Plaque for fallen firefighter stolen in North Philly

Memorials Firefighters
firefighter plaque Screenshot of the Second Alarmers Association's Facebook post/for PhillyVoice

This image, from the Second Alarmers Association's Facebook post on the theft of the plaque, shows the concrete block that is left after the plaque was stolen, along with an image of the plaque itself.

A memorial plaque dedicated to a fallen firefighter was ripped from its foundation recently, leading a local first responder support group to ask the public to help keep an eye on similar sites. 

On Friday, Philly Fire News shared a Facebook posting from the city's Second Alarmers Association, an East Falls-based association that works to provide food and drink to first responders at emergency scenes, that showed that the memorial plaque for firefighter James McGee had been pulled from its concrete housing.

The plaque, installed at Second and Erie streets in North Philadelphia in 2006, remembered McGee, a hoseman who died on June 24, 1898 while fighting a fire at the Thomas Potter Oil Company. 

According to Harry McGee, great-grandson of the fallen firefighter and himself a veteran Philadelphia firefighter with 40 years in the department, said the cost to replace the plaque could run between $1,500 and $2,000. 

A Daily News article on the plaque's dedication said that McGee, a member of Engine 45, died while fighting a blaze that took two days to extinguish and injured at least 12 firefighters. He was 35.

On their posting, the Second Alarmers Association called the theft of the plaque a "disgrace." 

"What a disgrace that someone would have the audacity to remove this memorial from hollowed ground to honor one of our responders who made the supreme sacrifice for the citizens of this city," the organization wrote. 

The younger McGee, who was curator of Philadelphia's Fireman's Hall Museum, but is now retired, said his family has been working to raise funds needed to replace the plaque, but they will find a new site for it to be installed. 

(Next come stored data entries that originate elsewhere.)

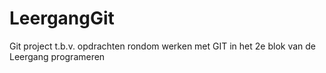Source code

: # LeergangGit
Git project t.b.v. opdrachten rondom werken met GIT in het 2e blok van de Leergang programeren
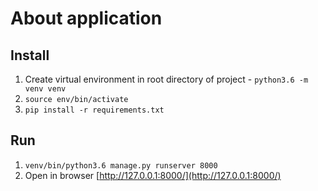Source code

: # About application


## Install
1. Create virtual environment in root directory of project - `python3.6 -m venv venv`
2. `source env/bin/activate`
3. `pip install -r requirements.txt`

## Run
1. `venv/bin/python3.6 manage.py runserver 8000`
2. Open in browser [http://127.0.0.1:8000/](http://127.0.0.1:8000/)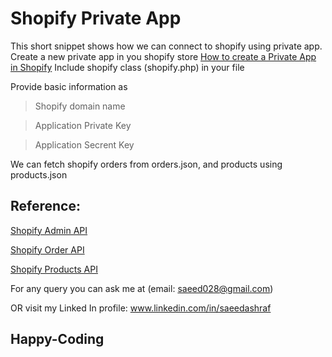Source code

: # Shopify Private App
This short snippet shows how we can connect to shopify using private app. 
Create a new private app in you shopify store [How to create a Private App in Shopify](https://help.shopify.com/en/manual/apps/private-apps)
Include shopify class (shopify.php) in your file

Provide basic information as 

> Shopify domain name

> Application Private Key

> Application Secrent Key

We can fetch shopify orders from orders.json, and products using products.json
## Reference:
[Shopify Admin API](https://shopify.dev/docs/admin-api/rest/reference)

[Shopify Order API](https://shopify.dev/docs/admin-api/rest/reference/orders)

[Shopify Products API](https://shopify.dev/docs/admin-api/rest/reference/products)

For any query you can ask me at (email: saeed028@gmail.com)

OR visit my Linked In profile: www.linkedin.com/in/saeedashraf
 
## Happy-Coding
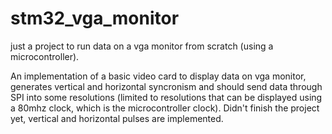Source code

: # stm32_vga_monitor

just a project to run data on a vga monitor from scratch (using a microcontroller).

An implementation of a basic video card to display data on vga monitor, generates vertical and horizontal syncronism and should send data through SPI into some resolutions (limited to resolutions that can be displayed using a 80mhz clock, which is the microcontroller clock). Didn't finish the project yet, vertical and horizontal pulses are implemented.
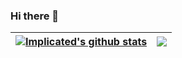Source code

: ### Hi there 👋

| <a href="https://github.com/anuraghazra/github-readme-stats"><img align="center" src="https://github-readme-stats.vercel.app/api?username=Implicated&show_icons=true&include_all_commits=true&theme=buefy&hide_border=true" alt="Implicated's github stats" /></a> | <a href="https://github.com/anuraghazra/github-readme-stats"><img align="center" src="https://github-readme-stats.vercel.app/api/top-langs/?username=Implicated&layout=compact&theme=buefy&hide_border=true" /></a> |
| ------------- | ------------- |

<!--
![](https://github-readme-stats.vercel.app/api?username=Implicated)
![](https://github-readme-stats.vercel.app/api/top-langs/?username=Implicated&layout=compact&theme=buefy&hide_border=true)

**Implicated/Implicated** is a ✨ _special_ ✨ repository because its `README.md` (this file) appears on your GitHub profile.

Here are some ideas to get you started:

- 🔭 I’m currently working on ...
- 🌱 I’m currently learning ...
- 👯 I’m looking to collaborate on ...
- 🤔 I’m looking for help with ...
- 💬 Ask me about ...
- 📫 How to reach me: ...
- 😄 Pronouns: ...
- ⚡ Fun fact: ...
-->
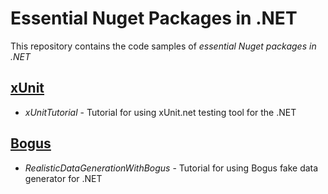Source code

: Essential Nuget Packages in .NET
==============================
This repository contains the code samples of *essential Nuget packages in .NET*

## [xUnit](https://github.com/Maksim-Shkrabkou/Essential_Nuget_Packages_in_.NET/tree/main/xUnitTutorial/xUnitTutorial)
* *xUnitTutorial* - Tutorial for using xUnit.net testing tool for the .NET

## [Bogus]()
* *RealisticDataGenerationWithBogus* - Tutorial for using Bogus fake data generator for .NET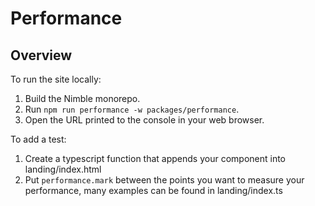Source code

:# Performance

## Overview

To run the site locally:
1. Build the Nimble monorepo.
2. Run `npm run performance -w packages/performance`.
3. Open the URL printed to the console in your web browser.

To add a test:
1. Create a typescript function that appends your component into landing/index.html
2. Put `performance.mark` between the points you want to measure your performance, many examples can be found in landing/index.ts
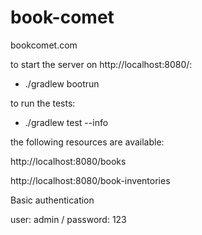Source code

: # book-comet
bookcomet.com


to start the server on http://localhost:8080/:

-  ./gradlew bootrun

to run the tests:

-  ./gradlew test --info


the following resources are available:

http://localhost:8080/books

http://localhost:8080/book-inventories

Basic authentication

user: admin / password: 123




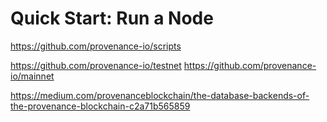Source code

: # Quick Start: Run a Node

https://github.com/provenance-io/scripts

https://github.com/provenance-io/testnet
https://github.com/provenance-io/mainnet

https://medium.com/provenanceblockchain/the-database-backends-of-the-provenance-blockchain-c2a71b565859
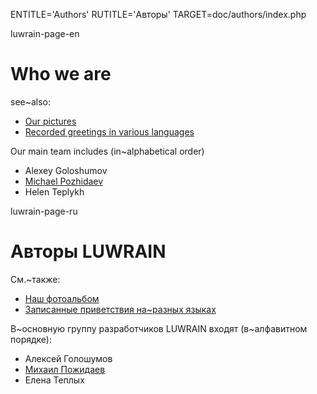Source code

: 
ENTITLE='Authors'
RUTITLE='Авторы'
TARGET=doc/authors/index.php

luwrain-page-en

# Who we are

see~also:

* [Our pictures](local:/community/album/)
* [Recorded greetings in various languages](http://download.luwrain.org/media/greeting/langs/)

Our main team includes (in~alphabetical order)

* Alexey Goloshumov
* [Michael Pozhidaev](http://marigostra.com)
* Helen Teplykh

luwrain-page-ru

# Авторы LUWRAIN

См.~также:

* [Наш фотоальбом](local:/community/album/)
* [Записанные приветствия на~разных языках](http://download.luwrain.org/media/greeting/langs/)

В~основную группу разработчиков LUWRAIN входят (в~алфавитном порядке):

* Алексей Голошумов
* [Михаил Пожидаев](http://marigostra.ru)
* Елена Теплых
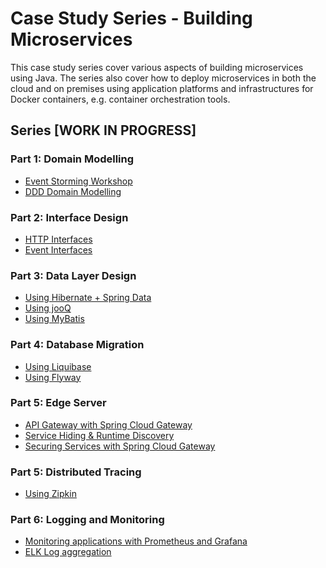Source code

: # Case Study Series - Building Microservices

This case study series cover various aspects of building microservices using Java. 
The series also cover how to deploy microservices in both the cloud and on premises using application platforms and infrastructures for Docker containers, e.g. container orchestration tools.

## Series [WORK IN PROGRESS]

### Part 1: Domain Modelling
- [Event Storming Workshop](docs/event-storming-workshop.md)
- [DDD Domain Modelling](docs/ddd-domain-modeling.md)

### Part 2: Interface Design
- [HTTP Interfaces](docs/http-interfaces.md)
- [Event Interfaces](docs/event-interfaces.md)

### Part 3: Data Layer Design
- [Using Hibernate + Spring Data]()
- [Using jooQ]()
- [Using MyBatis]()

### Part 4: Database Migration
- [Using Liquibase]()
- [Using Flyway]()

### Part 5: Edge Server
- [API Gateway with Spring Cloud Gateway]()
- [Service Hiding & Runtime Discovery]()
- [Securing Services with Spring Cloud Gateway]()

### Part 5: Distributed Tracing
- [Using Zipkin]()

### Part 6: Logging and Monitoring
- [Monitoring applications with Prometheus and Grafana]()
- [ELK Log aggregation]()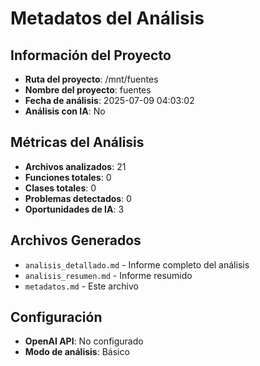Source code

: # Metadatos del Análisis

## Información del Proyecto
- **Ruta del proyecto**: /mnt/fuentes
- **Nombre del proyecto**: fuentes
- **Fecha de análisis**: 2025-07-09 04:03:02
- **Análisis con IA**: No

## Métricas del Análisis
- **Archivos analizados**: 21
- **Funciones totales**: 0
- **Clases totales**: 0
- **Problemas detectados**: 0
- **Oportunidades de IA**: 3

## Archivos Generados
- `analisis_detallado.md` - Informe completo del análisis
- `analisis_resumen.md` - Informe resumido
- `metadatos.md` - Este archivo

## Configuración
- **OpenAI API**: No configurado
- **Modo de análisis**: Básico
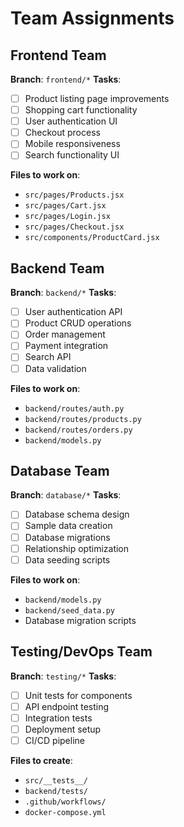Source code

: # Team Assignments

## Frontend Team
**Branch**: `frontend/*`
**Tasks**:
- [ ] Product listing page improvements
- [ ] Shopping cart functionality
- [ ] User authentication UI
- [ ] Checkout process
- [ ] Mobile responsiveness
- [ ] Search functionality UI

**Files to work on**:
- `src/pages/Products.jsx`
- `src/pages/Cart.jsx` 
- `src/pages/Login.jsx`
- `src/pages/Checkout.jsx`
- `src/components/ProductCard.jsx`

## Backend Team
**Branch**: `backend/*`
**Tasks**:
- [ ] User authentication API
- [ ] Product CRUD operations
- [ ] Order management
- [ ] Payment integration
- [ ] Search API
- [ ] Data validation

**Files to work on**:
- `backend/routes/auth.py`
- `backend/routes/products.py`
- `backend/routes/orders.py`
- `backend/models.py`

## Database Team
**Branch**: `database/*`
**Tasks**:
- [ ] Database schema design
- [ ] Sample data creation
- [ ] Database migrations
- [ ] Relationship optimization
- [ ] Data seeding scripts

**Files to work on**:
- `backend/models.py`
- `backend/seed_data.py`
- Database migration scripts

## Testing/DevOps Team
**Branch**: `testing/*`
**Tasks**:
- [ ] Unit tests for components
- [ ] API endpoint testing
- [ ] Integration tests
- [ ] Deployment setup
- [ ] CI/CD pipeline

**Files to create**:
- `src/__tests__/`
- `backend/tests/`
- `.github/workflows/`
- `docker-compose.yml`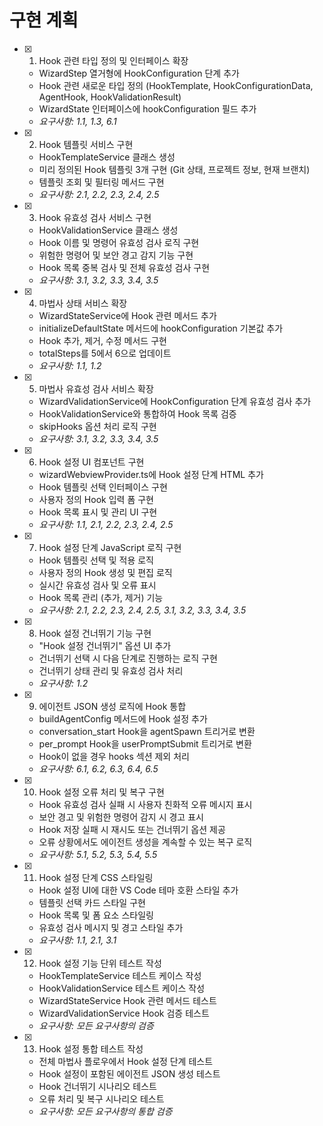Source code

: # 구현 계획

- [x] 1. Hook 관련 타입 정의 및 인터페이스 확장
  - WizardStep 열거형에 HookConfiguration 단계 추가
  - Hook 관련 새로운 타입 정의 (HookTemplate, HookConfigurationData, AgentHook, HookValidationResult)
  - WizardState 인터페이스에 hookConfiguration 필드 추가
  - _요구사항: 1.1, 1.3, 6.1_

- [x] 2. Hook 템플릿 서비스 구현
  - HookTemplateService 클래스 생성
  - 미리 정의된 Hook 템플릿 3개 구현 (Git 상태, 프로젝트 정보, 현재 브랜치)
  - 템플릿 조회 및 필터링 메서드 구현
  - _요구사항: 2.1, 2.2, 2.3, 2.4, 2.5_

- [x] 3. Hook 유효성 검사 서비스 구현
  - HookValidationService 클래스 생성
  - Hook 이름 및 명령어 유효성 검사 로직 구현
  - 위험한 명령어 및 보안 경고 감지 기능 구현
  - Hook 목록 중복 검사 및 전체 유효성 검사 구현
  - _요구사항: 3.1, 3.2, 3.3, 3.4, 3.5_

- [x] 4. 마법사 상태 서비스 확장
  - WizardStateService에 Hook 관련 메서드 추가
  - initializeDefaultState 메서드에 hookConfiguration 기본값 추가
  - Hook 추가, 제거, 수정 메서드 구현
  - totalSteps를 5에서 6으로 업데이트
  - _요구사항: 1.1, 1.2_

- [x] 5. 마법사 유효성 검사 서비스 확장
  - WizardValidationService에 HookConfiguration 단계 유효성 검사 추가
  - HookValidationService와 통합하여 Hook 목록 검증
  - skipHooks 옵션 처리 로직 구현
  - _요구사항: 3.1, 3.2, 3.3, 3.4, 3.5_

- [x] 6. Hook 설정 UI 컴포넌트 구현
  - wizardWebviewProvider.ts에 Hook 설정 단계 HTML 추가
  - Hook 템플릿 선택 인터페이스 구현
  - 사용자 정의 Hook 입력 폼 구현
  - Hook 목록 표시 및 관리 UI 구현
  - _요구사항: 1.1, 2.1, 2.2, 2.3, 2.4, 2.5_

- [x] 7. Hook 설정 단계 JavaScript 로직 구현
  - Hook 템플릿 선택 및 적용 로직
  - 사용자 정의 Hook 생성 및 편집 로직
  - 실시간 유효성 검사 및 오류 표시
  - Hook 목록 관리 (추가, 제거) 기능
  - _요구사항: 2.1, 2.2, 2.3, 2.4, 2.5, 3.1, 3.2, 3.3, 3.4, 3.5_

- [x] 8. Hook 설정 건너뛰기 기능 구현
  - "Hook 설정 건너뛰기" 옵션 UI 추가
  - 건너뛰기 선택 시 다음 단계로 진행하는 로직 구현
  - 건너뛰기 상태 관리 및 유효성 검사 처리
  - _요구사항: 1.2_

- [x] 9. 에이전트 JSON 생성 로직에 Hook 통합
  - buildAgentConfig 메서드에 Hook 설정 추가
  - conversation_start Hook을 agentSpawn 트리거로 변환
  - per_prompt Hook을 userPromptSubmit 트리거로 변환
  - Hook이 없을 경우 hooks 섹션 제외 처리
  - _요구사항: 6.1, 6.2, 6.3, 6.4, 6.5_

- [x] 10. Hook 설정 오류 처리 및 복구 구현
  - Hook 유효성 검사 실패 시 사용자 친화적 오류 메시지 표시
  - 보안 경고 및 위험한 명령어 감지 시 경고 표시
  - Hook 저장 실패 시 재시도 또는 건너뛰기 옵션 제공
  - 오류 상황에서도 에이전트 생성을 계속할 수 있는 복구 로직
  - _요구사항: 5.1, 5.2, 5.3, 5.4, 5.5_

- [x] 11. Hook 설정 단계 CSS 스타일링
  - Hook 설정 UI에 대한 VS Code 테마 호환 스타일 추가
  - 템플릿 선택 카드 스타일 구현
  - Hook 목록 및 폼 요소 스타일링
  - 유효성 검사 메시지 및 경고 스타일 추가
  - _요구사항: 1.1, 2.1, 3.1_

- [x] 12. Hook 설정 기능 단위 테스트 작성
  - HookTemplateService 테스트 케이스 작성
  - HookValidationService 테스트 케이스 작성
  - WizardStateService Hook 관련 메서드 테스트
  - WizardValidationService Hook 검증 테스트
  - _요구사항: 모든 요구사항의 검증_

- [x] 13. Hook 설정 통합 테스트 작성
  - 전체 마법사 플로우에서 Hook 설정 단계 테스트
  - Hook 설정이 포함된 에이전트 JSON 생성 테스트
  - Hook 건너뛰기 시나리오 테스트
  - 오류 처리 및 복구 시나리오 테스트
  - _요구사항: 모든 요구사항의 통합 검증_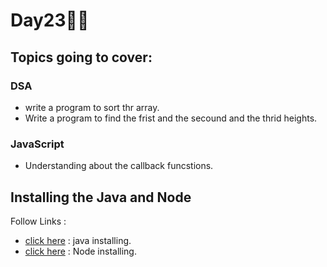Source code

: # Day23🧑‍💻
## Topics going to cover: 
### DSA
- write a program to sort thr array.
- Write a program to find the frist and the secound and the thrid heights.

### JavaScript
- Understanding about the callback funcstions.

## Installing the Java and Node 
Follow Links : 
- [click here](https://www.java.com/en/download/help/download_options.html) : java installing.
- [click here](https://nodejs.org/en/download) : Node installing.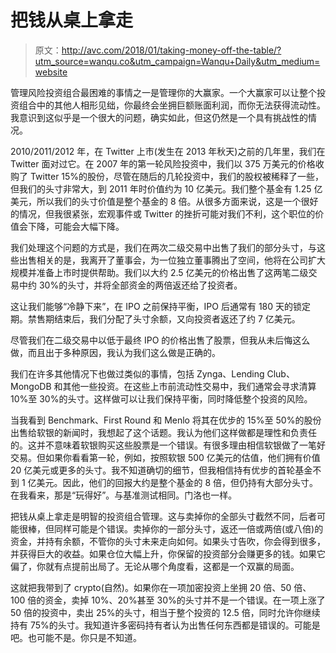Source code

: # 把钱从桌上拿走

> 原文：<http://avc.com/2018/01/taking-money-off-the-table/?utm_source=wanqu.co&utm_campaign=Wanqu+Daily&utm_medium=website>

管理风险投资组合最困难的事情之一是管理你的大赢家。一个大赢家可以让整个投资组合中的其他人相形见绌，你最终会坐拥巨额账面利润，而你无法获得流动性。我意识到这似乎是一个很大的问题，确实如此，但这仍然是一个具有挑战性的情况。

2010/2011/2012 年，在 Twitter 上市(发生在 2013 年秋天)之前的几年里，我们在 Twitter 面对过它。在 2007 年的第一轮风险投资中，我们以 375 万美元的价格收购了 Twitter 15%的股份，尽管在随后的几轮投资中，我们的股权被稀释了一些，但我们的头寸非常大，到 2011 年时价值约为 10 亿美元。我们整个基金有 1.25 亿美元，所以我们的头寸价值是整个基金的 8 倍。从很多方面来说，这是一个很好的情况，但我很紧张，宏观事件或 Twitter 的挫折可能对我们不利，这个职位的价值会下降，可能会大幅下降。

我们处理这个问题的方式是，我们在两次二级交易中出售了我们的部分头寸，与这些出售相关的是，我离开了董事会，为一位独立董事腾出了空间，他将在公司扩大规模并准备上市时提供帮助。我们以大约 2.5 亿美元的价格出售了这两笔二级交易中约 30%的头寸，并将全部资金的两倍返还给了投资者。

这让我们能够“冷静下来”，在 IPO 之前保持平衡，IPO 后通常有 180 天的锁定期。禁售期结束后，我们分配了头寸余额，又向投资者返还了约 7 亿美元。

尽管我们在二级交易中以低于最终 IPO 的价格出售了股票，但我从未后悔这么做，而且出于多种原因，我认为我们这么做是正确的。

我们在许多其他情况下也做过类似的事情，包括 Zynga、Lending Club、MongoDB 和其他一些投资。在这些上市前流动性交易中，我们通常会寻求清算 10%至 30%的头寸。这样做可以让我们保持平衡，同时降低整个投资的风险。

当我看到 Benchmark、First Round 和 Menlo 将其在优步的 15%至 50%的股份出售给软银的新闻时，我想起了这个话题。我认为他们这样做都是理性和负责任的。这并不意味着软银购买这些股票是一个错误。有很多理由相信软银做了一笔好交易。但如果你看看第一轮，例如，按照软银 500 亿美元的估值，他们拥有价值 20 亿美元或更多的头寸。我不知道确切的细节，但我相信持有优步的首轮基金不到 1 亿美元。因此，他们的回报大约是整个基金的 8 倍，但仍持有大部分头寸。在我看来，那是“玩得好”。与基准测试相同。门洛也一样。

把钱从桌上拿走是明智的投资组合管理。这与卖掉你的全部头寸截然不同，后者可能很棒，但同样可能是个错误。卖掉你的一部分头寸，返还一倍或两倍(或八倍)的资金，并持有余额，不管你的头寸未来走向如何。如果头寸告吹，你会得到很多，并获得巨大的收益。如果仓位大幅上升，你保留的投资部分会赚更多的钱。如果它偏了，你就有点提前出局了。无论从哪个角度看，这都是一个双赢的局面。

这就把我带到了 crypto(自然)。如果你在一项加密投资上坐拥 20 倍、50 倍、100 倍的资金，卖掉 10%、20%甚至 30%的头寸并不是一个错误。在一项上涨了 50 倍的投资中，卖出 25%的头寸，相当于整个投资的 12.5 倍，同时允许你继续持有 75%的头寸。我知道许多密码持有者认为出售任何东西都是错误的。可能是吧。也可能不是。你只是不知道。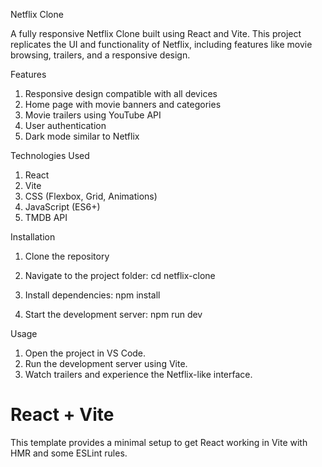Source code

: Netflix Clone

A fully responsive Netflix Clone built using React and Vite. This project replicates the UI and functionality of Netflix, including features like movie browsing, trailers, and a responsive design.

Features

1. Responsive design compatible with all devices
2. Home page with movie banners and categories
3. Movie trailers using YouTube API 
4. User authentication 
5. Dark mode similar to Netflix

Technologies Used

1. React
2. Vite
3. CSS (Flexbox, Grid, Animations)
4. JavaScript (ES6+)
5. TMDB API

Installation

1. Clone the repository

2. Navigate to the project folder:
   cd netflix-clone

3. Install dependencies:
   npm install

4. Start the development server:
   npm run dev

Usage
1. Open the project in VS Code.
2. Run the development server using Vite.
3. Watch trailers and experience the Netflix-like interface.

# React + Vite

This template provides a minimal setup to get React working in Vite with HMR and some ESLint rules.
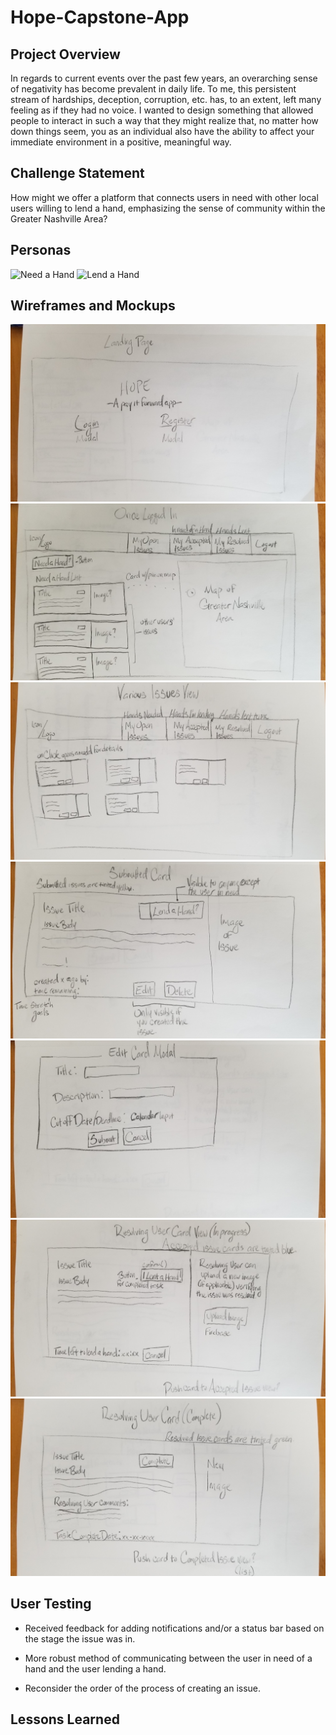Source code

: # Hope-Capstone-App

## Project Overview
In regards to current events over the past few years, an overarching sense of negativity has become prevalent in daily life. To me, this persistent stream of hardships, deception, corruption, etc. has, to an extent, left many feeling as if they had no voice. I wanted to design something that allowed people to interact in such a way that they might realize that, no matter how down things seem, you as an individual also have the ability to affect your immediate environment in a positive, meaningful way.

## Challenge Statement
How might we offer a platform that connects users in need with other local users willing to lend a hand, emphasizing the sense of community within the Greater Nashville Area?

## Personas
<img src="readme-images/Person-In-Need.jpg" alt="Need a Hand">

<img src="readme-images/Person-Lending-a-Hand.jpg" alt="Lend a Hand">

## Wireframes and Mockups
<img src="readme-images/1-landing-page.jpg" alt="Mock-Up-1">
<img src="readme-images/2-home-page.jpg" alt="Mock-Up-2">
<img src="readme-images/3-active-issues-page.jpg" alt="Mock-Up-3">
<img src="readme-images/4-submitted-issue-card.jpg" alt="Mock-Up-4">
<img src="readme-images/5-edit-issue-card.jpg" alt="Mock-Up-5">
<img src="readme-images/6-in-progress-card.jpg" alt="Mock-Up-6">
<img src="readme-images/7-resolved-card.jpg" alt="Mock-Up-7">

## User Testing
+ Received feedback for adding notifications and/or a status bar based on the stage the issue was in.

+ More robust method of communicating between the user in need of a hand and the user lending a hand.

+ Reconsider the order of the process of creating an issue.

## Lessons Learned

"It won't go back to that location. It can't be protected there," he said. 

Instead, McGee hopes to have a replacement plaque installed at the Engine 45 fire station at 26th and York Streets, where his great-grandfather served, and where his great-grandmother was a matron for the fire department, he said. Matrons were historically widows of firefighters who worked to help clean and maintain fire stations. 

McGee noted that he had been told that there was some damage to the plaque in the months before it turned up missing. He said that, with similar memorial plaques dedicated to fallen firefighters and police officers at locations throughout the city, local residents need to look out for signs of damage to make sure more of them do not disappear. 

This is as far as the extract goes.